## To do
Pull from the data below each line where the word "frame" occurs, and copy it.

## Given records
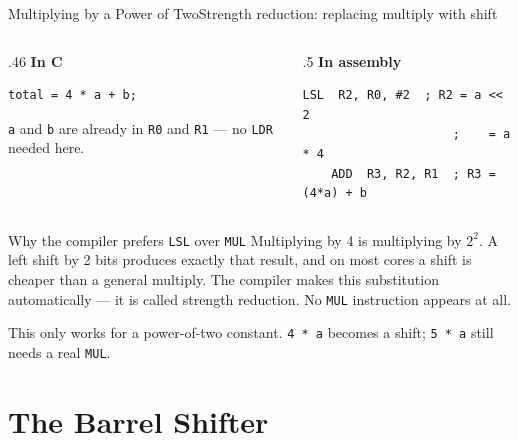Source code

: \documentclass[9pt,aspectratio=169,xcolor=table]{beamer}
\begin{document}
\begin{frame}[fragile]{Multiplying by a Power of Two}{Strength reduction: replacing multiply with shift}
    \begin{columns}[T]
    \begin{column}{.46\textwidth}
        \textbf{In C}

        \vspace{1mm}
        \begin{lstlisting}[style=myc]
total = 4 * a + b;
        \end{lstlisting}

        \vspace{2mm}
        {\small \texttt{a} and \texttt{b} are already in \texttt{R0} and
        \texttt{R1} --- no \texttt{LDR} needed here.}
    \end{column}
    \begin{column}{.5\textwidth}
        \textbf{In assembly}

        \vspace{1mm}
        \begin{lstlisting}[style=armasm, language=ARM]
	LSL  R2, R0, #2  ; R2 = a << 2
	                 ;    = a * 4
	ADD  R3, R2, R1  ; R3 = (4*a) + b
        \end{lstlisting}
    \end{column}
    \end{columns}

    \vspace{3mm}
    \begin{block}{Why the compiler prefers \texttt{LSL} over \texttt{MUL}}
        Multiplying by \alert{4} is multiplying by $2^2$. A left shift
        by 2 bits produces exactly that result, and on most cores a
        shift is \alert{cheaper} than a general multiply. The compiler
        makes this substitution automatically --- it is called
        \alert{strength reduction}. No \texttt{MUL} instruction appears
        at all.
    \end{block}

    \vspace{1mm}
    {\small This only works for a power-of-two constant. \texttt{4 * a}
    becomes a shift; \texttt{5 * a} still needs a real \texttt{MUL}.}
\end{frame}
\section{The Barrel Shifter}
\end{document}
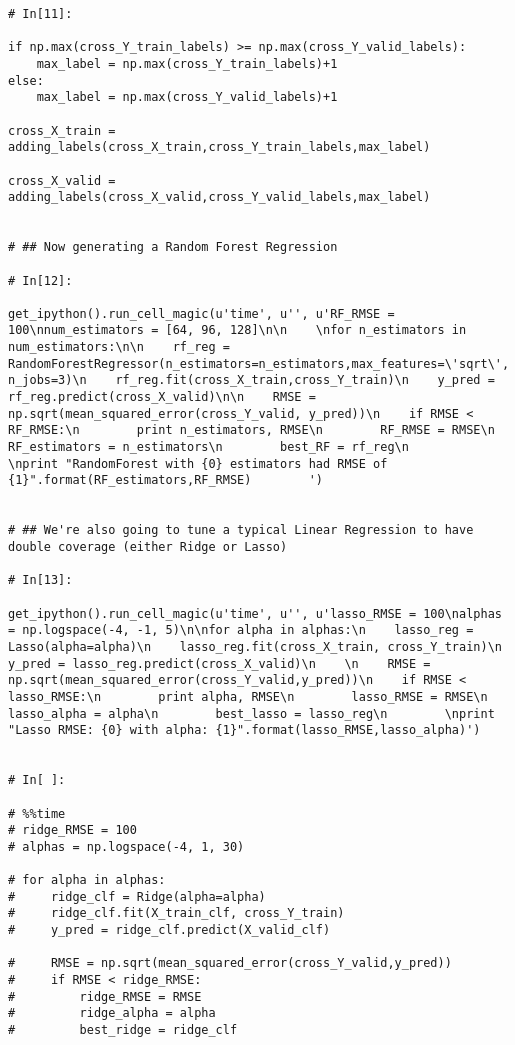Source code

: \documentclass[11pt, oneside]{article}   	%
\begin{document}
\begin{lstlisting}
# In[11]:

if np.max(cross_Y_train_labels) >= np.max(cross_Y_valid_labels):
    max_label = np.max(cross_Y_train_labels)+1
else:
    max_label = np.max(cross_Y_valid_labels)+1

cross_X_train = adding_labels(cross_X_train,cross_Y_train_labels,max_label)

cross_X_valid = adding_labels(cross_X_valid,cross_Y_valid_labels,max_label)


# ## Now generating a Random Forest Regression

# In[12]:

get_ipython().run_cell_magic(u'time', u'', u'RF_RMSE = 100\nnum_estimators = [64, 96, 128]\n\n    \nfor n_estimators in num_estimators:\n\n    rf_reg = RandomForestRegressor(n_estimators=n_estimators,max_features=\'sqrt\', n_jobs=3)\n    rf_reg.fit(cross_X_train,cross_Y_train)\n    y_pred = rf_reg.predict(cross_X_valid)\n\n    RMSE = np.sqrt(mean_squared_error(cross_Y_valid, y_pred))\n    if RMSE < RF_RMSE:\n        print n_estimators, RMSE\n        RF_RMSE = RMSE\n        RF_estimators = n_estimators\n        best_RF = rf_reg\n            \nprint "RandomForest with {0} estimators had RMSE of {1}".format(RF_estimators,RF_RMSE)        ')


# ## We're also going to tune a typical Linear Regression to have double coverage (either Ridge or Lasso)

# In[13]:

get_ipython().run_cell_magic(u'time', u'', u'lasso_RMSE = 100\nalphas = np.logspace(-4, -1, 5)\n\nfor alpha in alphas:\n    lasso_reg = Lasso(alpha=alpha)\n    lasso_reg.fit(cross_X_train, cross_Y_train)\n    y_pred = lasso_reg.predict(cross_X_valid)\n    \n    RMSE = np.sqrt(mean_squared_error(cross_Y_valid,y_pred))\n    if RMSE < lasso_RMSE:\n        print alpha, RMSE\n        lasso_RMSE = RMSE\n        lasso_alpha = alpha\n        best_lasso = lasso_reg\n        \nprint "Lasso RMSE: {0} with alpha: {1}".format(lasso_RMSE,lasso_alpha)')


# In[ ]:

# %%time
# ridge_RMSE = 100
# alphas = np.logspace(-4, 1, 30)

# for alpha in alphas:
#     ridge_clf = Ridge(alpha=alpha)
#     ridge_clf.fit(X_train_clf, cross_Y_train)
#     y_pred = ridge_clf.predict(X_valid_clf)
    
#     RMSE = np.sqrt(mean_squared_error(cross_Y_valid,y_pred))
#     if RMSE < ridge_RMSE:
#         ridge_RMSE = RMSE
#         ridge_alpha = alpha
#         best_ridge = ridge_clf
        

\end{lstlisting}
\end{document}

## Response to this task
\begin{frame}[fragile]{Multiplying by a Power of Two}{Strength reduction: replacing multiply with shift}
\end{frame}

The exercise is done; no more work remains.